== Exercise details ==
Could you set down exactly the lines of the data below, starting at the one that holds "1️⃣ Instalación inicial" and ending at the one that holds "Fail2Ban bloquea IPs", both included, and only those?

Records drawn from a dataset:
• • • •
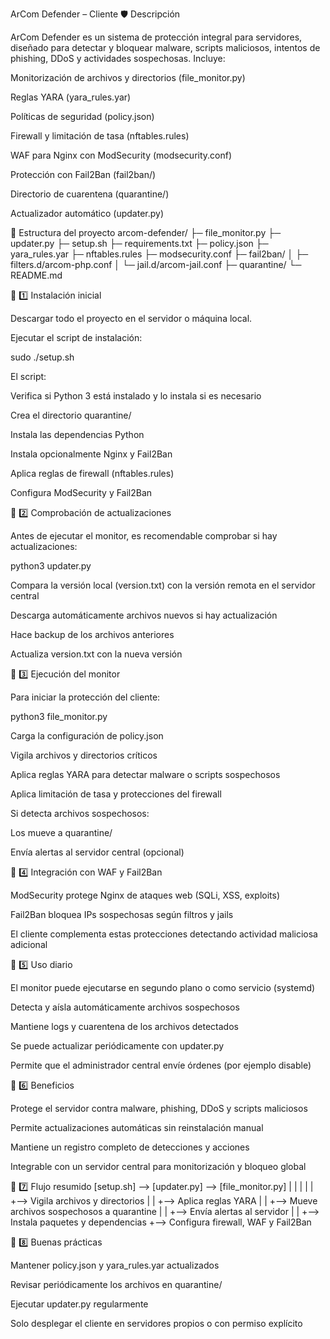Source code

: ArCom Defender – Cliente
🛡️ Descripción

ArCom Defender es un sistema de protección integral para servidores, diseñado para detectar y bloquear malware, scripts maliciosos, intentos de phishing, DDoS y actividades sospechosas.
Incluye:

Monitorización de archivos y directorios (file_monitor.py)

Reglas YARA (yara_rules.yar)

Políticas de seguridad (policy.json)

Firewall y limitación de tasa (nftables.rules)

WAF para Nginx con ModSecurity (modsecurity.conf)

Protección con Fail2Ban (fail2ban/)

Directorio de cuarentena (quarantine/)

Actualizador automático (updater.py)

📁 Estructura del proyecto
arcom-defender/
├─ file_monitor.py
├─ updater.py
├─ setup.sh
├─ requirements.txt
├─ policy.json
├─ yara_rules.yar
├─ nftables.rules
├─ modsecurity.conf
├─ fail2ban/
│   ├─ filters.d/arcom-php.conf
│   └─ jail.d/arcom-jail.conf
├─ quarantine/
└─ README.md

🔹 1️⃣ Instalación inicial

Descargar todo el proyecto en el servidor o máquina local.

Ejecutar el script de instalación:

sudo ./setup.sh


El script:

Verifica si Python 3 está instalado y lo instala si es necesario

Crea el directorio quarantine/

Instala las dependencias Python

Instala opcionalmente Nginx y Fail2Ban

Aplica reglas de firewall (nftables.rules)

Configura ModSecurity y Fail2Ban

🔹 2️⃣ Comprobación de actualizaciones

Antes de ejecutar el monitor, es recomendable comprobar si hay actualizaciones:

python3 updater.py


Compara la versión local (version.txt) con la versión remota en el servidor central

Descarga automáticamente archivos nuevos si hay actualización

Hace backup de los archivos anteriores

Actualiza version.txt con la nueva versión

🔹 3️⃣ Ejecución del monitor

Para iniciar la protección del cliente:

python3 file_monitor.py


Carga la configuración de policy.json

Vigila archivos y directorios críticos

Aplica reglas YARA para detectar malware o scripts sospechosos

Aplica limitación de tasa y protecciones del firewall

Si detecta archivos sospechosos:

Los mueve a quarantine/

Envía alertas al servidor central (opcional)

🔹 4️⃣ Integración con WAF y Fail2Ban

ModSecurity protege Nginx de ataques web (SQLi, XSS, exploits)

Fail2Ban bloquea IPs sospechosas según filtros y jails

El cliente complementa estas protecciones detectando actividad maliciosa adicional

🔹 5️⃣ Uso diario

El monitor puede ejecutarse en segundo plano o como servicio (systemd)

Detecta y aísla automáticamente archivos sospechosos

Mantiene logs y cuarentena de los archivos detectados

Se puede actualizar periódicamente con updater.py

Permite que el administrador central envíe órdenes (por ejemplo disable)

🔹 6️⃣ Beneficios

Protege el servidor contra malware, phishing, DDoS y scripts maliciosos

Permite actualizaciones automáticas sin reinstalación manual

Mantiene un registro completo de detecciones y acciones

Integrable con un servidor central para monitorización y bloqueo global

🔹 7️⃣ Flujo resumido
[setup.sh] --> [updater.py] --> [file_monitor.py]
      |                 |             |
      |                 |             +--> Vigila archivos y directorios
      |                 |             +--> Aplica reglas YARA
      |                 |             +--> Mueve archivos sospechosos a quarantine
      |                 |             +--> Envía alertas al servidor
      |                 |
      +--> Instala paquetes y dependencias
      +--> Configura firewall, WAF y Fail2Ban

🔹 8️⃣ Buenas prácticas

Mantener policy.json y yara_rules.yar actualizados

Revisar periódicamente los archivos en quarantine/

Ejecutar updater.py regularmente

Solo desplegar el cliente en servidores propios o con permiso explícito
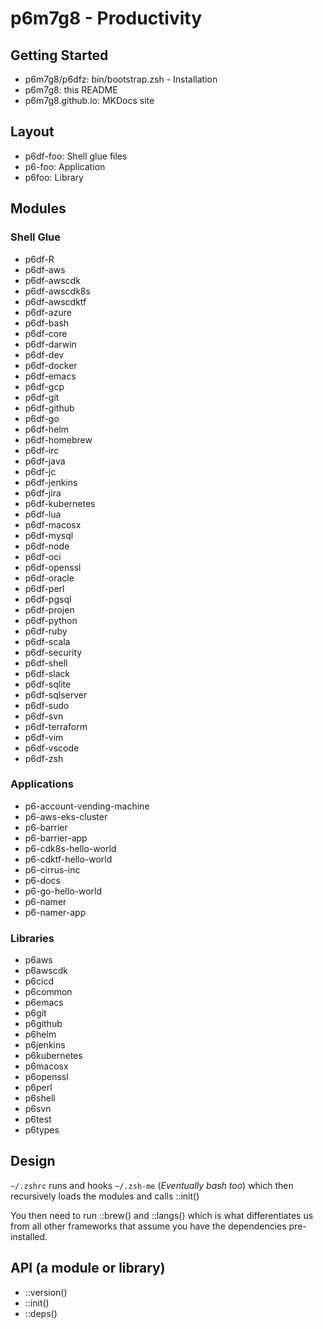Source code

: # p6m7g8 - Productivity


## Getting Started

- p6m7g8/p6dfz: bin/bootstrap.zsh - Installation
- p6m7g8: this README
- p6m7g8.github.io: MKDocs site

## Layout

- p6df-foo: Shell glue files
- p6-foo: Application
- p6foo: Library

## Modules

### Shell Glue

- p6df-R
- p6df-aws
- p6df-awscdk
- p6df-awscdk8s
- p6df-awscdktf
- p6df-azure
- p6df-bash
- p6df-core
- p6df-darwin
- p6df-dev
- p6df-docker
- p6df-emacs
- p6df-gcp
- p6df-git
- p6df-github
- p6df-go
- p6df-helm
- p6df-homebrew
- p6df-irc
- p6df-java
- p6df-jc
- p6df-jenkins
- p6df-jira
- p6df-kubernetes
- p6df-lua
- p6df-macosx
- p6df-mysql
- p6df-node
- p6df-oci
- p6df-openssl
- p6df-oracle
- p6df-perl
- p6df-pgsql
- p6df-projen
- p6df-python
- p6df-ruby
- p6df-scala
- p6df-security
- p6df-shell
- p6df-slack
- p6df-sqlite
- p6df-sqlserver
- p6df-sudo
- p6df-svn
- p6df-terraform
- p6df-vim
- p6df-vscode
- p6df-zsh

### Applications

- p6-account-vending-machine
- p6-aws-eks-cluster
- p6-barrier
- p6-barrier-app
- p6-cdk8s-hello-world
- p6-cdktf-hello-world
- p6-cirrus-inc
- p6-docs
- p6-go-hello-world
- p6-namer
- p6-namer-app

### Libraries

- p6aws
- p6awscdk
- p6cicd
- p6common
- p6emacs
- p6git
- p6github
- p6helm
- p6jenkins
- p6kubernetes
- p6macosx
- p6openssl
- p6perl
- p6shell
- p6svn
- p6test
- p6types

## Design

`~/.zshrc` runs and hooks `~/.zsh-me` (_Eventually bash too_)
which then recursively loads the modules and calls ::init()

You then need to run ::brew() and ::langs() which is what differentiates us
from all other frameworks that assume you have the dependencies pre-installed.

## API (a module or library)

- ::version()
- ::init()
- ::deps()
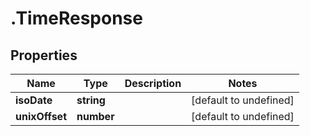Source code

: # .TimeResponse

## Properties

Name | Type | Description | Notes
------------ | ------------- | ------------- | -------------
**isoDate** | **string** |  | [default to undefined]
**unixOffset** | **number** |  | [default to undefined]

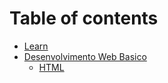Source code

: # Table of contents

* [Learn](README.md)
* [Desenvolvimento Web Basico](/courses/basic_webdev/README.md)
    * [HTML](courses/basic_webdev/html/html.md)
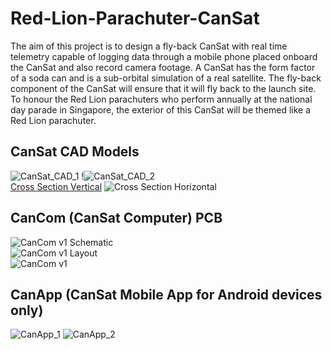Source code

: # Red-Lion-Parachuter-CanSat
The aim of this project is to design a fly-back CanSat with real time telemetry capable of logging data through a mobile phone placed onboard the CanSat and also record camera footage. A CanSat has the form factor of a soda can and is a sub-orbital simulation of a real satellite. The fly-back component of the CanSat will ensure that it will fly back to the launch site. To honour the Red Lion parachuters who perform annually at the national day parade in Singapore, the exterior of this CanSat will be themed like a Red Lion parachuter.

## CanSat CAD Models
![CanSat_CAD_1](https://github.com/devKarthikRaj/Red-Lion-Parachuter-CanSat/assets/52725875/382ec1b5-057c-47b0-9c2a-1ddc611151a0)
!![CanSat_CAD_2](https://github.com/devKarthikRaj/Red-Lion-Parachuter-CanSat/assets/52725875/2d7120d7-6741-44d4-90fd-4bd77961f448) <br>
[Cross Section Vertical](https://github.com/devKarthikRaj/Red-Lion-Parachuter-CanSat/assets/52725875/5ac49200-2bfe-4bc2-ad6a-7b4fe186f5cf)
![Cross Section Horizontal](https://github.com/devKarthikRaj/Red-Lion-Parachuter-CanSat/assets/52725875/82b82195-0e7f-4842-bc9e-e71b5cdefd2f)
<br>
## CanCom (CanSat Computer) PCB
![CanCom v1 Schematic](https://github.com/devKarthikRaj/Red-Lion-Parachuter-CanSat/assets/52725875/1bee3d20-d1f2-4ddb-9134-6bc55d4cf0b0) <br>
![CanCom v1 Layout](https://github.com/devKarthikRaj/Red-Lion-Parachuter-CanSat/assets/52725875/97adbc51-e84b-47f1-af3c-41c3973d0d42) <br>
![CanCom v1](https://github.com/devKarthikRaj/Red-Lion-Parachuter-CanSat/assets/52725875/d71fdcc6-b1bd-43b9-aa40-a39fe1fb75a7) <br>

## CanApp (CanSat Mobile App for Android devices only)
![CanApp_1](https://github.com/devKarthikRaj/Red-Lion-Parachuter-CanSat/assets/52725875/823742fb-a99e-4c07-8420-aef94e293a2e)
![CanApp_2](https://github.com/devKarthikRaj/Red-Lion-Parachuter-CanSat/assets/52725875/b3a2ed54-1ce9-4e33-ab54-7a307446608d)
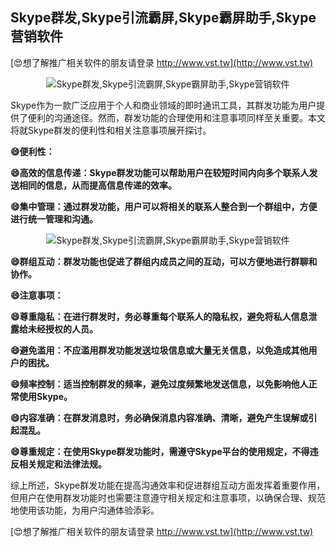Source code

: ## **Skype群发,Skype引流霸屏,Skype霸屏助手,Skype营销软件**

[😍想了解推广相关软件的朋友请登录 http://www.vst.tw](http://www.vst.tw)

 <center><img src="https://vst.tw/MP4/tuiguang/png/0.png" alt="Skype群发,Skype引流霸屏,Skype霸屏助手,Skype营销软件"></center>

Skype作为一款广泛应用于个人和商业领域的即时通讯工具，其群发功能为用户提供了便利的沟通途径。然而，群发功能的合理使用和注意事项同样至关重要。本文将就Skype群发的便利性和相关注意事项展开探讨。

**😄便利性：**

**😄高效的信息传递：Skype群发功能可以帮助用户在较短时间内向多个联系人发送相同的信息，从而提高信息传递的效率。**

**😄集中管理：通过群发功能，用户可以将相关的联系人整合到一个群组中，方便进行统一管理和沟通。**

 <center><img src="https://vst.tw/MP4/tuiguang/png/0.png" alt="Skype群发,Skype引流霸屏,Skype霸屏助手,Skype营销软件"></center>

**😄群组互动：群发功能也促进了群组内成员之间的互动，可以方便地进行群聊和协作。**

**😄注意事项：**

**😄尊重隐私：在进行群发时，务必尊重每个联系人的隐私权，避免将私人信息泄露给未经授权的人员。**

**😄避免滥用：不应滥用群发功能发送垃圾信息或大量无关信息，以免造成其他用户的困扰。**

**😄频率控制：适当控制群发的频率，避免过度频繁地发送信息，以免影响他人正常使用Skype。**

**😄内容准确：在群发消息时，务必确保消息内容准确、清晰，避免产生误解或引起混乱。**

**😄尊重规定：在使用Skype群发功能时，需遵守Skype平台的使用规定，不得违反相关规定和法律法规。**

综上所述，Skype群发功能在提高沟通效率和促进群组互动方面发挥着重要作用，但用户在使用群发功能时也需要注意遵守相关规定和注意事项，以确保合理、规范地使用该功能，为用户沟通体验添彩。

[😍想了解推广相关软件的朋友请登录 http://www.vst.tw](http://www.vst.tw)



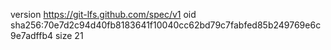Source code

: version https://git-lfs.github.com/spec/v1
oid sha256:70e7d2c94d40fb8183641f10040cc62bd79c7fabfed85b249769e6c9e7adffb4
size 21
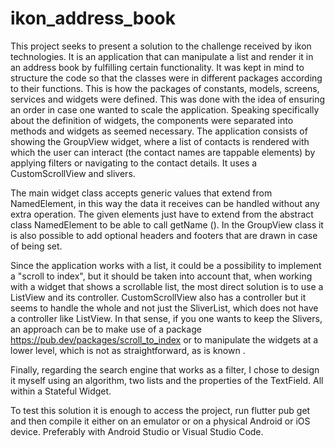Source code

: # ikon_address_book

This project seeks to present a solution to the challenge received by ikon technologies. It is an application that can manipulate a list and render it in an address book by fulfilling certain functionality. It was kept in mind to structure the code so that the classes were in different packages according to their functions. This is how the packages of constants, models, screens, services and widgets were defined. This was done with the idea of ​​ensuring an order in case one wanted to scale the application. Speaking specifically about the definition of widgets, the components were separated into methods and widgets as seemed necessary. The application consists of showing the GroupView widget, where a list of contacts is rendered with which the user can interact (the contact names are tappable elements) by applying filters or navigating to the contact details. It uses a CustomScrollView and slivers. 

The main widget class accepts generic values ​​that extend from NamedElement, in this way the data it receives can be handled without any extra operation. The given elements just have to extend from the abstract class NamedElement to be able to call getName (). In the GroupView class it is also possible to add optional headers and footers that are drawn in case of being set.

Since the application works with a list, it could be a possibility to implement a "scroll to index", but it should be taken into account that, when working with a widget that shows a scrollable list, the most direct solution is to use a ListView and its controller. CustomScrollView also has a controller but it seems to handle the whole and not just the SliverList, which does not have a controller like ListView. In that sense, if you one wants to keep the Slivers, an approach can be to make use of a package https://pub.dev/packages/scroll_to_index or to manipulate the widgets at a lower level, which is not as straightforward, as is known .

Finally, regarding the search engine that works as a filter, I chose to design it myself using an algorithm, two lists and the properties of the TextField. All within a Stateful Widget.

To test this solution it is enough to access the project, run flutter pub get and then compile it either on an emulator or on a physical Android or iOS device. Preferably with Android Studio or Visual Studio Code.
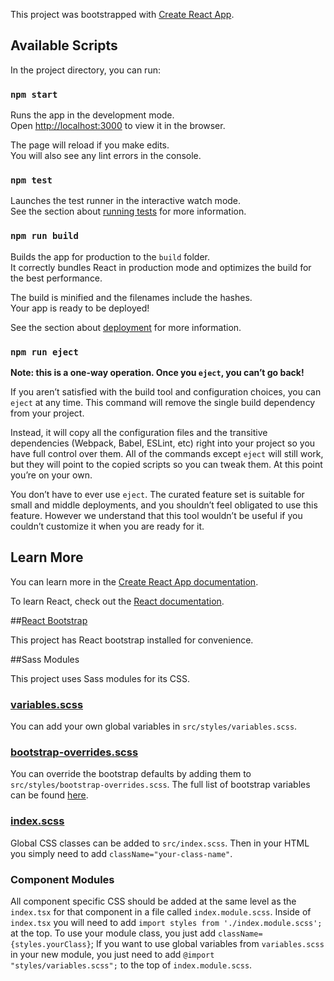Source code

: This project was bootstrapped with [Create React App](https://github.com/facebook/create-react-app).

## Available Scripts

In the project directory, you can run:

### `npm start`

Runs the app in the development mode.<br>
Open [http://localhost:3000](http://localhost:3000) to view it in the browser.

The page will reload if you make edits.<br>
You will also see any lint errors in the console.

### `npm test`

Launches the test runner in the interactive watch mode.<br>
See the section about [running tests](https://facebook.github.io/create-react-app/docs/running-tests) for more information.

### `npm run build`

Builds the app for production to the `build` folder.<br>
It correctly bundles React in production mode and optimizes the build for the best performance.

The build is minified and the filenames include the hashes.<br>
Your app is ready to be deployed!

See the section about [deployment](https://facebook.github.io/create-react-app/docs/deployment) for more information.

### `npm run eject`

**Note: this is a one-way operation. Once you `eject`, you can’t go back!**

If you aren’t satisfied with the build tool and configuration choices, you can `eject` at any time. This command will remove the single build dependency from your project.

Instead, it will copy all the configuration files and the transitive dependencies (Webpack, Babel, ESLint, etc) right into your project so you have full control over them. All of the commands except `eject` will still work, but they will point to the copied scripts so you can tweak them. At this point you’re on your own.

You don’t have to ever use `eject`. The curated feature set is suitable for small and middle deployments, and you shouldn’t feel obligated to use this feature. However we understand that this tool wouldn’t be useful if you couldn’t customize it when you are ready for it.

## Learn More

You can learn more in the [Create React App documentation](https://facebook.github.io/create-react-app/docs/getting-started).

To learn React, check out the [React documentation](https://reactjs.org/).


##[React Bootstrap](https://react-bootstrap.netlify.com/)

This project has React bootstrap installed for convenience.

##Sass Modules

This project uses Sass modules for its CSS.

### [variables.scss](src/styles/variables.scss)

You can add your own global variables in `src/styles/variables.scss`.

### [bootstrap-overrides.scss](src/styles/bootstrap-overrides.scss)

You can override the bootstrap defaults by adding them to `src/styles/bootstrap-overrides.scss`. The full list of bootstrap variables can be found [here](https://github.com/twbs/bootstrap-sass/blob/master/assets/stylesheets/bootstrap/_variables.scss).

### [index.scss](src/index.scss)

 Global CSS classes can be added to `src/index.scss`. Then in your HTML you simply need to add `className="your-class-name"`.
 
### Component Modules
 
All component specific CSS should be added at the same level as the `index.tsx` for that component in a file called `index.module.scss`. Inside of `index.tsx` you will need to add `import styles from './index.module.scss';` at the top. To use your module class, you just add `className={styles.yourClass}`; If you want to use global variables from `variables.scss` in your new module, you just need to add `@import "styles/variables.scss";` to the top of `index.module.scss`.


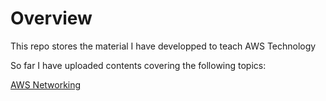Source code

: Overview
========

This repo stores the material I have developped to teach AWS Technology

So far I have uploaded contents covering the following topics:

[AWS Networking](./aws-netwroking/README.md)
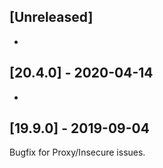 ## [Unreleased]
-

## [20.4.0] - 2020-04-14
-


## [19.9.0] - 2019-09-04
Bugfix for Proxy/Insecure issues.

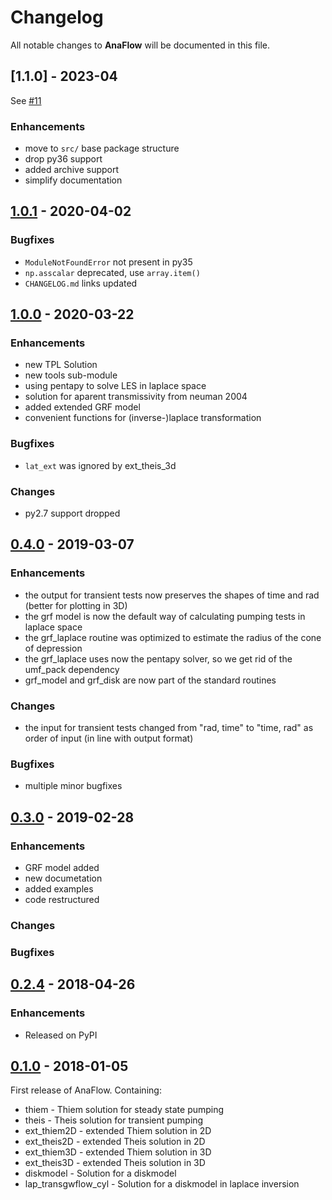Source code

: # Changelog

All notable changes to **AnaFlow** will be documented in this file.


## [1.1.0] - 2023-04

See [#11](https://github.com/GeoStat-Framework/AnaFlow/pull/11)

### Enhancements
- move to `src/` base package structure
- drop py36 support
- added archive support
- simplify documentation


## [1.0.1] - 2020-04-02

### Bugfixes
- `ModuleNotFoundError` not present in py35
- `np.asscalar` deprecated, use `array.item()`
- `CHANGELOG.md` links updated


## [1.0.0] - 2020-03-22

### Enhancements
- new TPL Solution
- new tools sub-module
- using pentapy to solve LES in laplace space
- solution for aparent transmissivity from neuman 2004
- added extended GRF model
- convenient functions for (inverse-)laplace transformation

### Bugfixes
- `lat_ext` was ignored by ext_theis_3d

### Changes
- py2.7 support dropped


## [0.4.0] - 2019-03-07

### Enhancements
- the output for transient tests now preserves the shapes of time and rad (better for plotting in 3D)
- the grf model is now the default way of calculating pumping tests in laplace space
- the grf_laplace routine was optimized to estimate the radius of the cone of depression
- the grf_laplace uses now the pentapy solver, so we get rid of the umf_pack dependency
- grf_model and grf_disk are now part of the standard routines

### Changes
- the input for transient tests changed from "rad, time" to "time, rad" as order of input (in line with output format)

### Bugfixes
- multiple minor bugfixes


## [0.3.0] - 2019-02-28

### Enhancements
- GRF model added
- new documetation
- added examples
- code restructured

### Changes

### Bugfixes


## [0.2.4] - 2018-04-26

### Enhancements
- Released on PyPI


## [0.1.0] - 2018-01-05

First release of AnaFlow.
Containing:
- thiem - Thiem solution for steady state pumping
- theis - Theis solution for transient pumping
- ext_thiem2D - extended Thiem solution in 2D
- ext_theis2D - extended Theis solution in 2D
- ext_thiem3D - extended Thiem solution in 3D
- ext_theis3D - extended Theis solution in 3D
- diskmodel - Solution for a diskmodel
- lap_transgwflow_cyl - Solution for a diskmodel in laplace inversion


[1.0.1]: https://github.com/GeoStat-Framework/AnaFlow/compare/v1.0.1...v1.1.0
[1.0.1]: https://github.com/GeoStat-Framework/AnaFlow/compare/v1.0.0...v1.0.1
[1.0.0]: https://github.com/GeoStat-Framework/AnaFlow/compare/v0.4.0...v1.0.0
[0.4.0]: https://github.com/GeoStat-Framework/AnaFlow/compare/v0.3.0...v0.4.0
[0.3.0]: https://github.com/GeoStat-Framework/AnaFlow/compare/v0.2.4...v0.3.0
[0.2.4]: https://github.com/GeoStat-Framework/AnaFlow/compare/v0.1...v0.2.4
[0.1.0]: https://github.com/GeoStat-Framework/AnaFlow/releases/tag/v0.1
• • • •
== Solved exercise ==
🔹 1️⃣ Instalación inicial

Descargar todo el proyecto en el servidor o máquina local.

Ejecutar el script de instalación:

sudo ./setup.sh


El script:

Verifica si Python 3 está instalado y lo instala si es necesario

Crea el directorio quarantine/

Instala las dependencias Python

Instala opcionalmente Nginx y Fail2Ban

Aplica reglas de firewall (nftables.rules)

Configura ModSecurity y Fail2Ban

🔹 2️⃣ Comprobación de actualizaciones

Antes de ejecutar el monitor, es recomendable comprobar si hay actualizaciones:

python3 updater.py


Compara la versión local (version.txt) con la versión remota en el servidor central

Descarga automáticamente archivos nuevos si hay actualización

Hace backup de los archivos anteriores

Actualiza version.txt con la nueva versión

🔹 3️⃣ Ejecución del monitor

Para iniciar la protección del cliente:

python3 file_monitor.py


Carga la configuración de policy.json

Vigila archivos y directorios críticos

Aplica reglas YARA para detectar malware o scripts sospechosos

Aplica limitación de tasa y protecciones del firewall

Si detecta archivos sospechosos:

Los mueve a quarantine/

Envía alertas al servidor central (opcional)

🔹 4️⃣ Integración con WAF y Fail2Ban

ModSecurity protege Nginx de ataques web (SQLi, XSS, exploits)

Fail2Ban bloquea IPs sospechosas según filtros y jails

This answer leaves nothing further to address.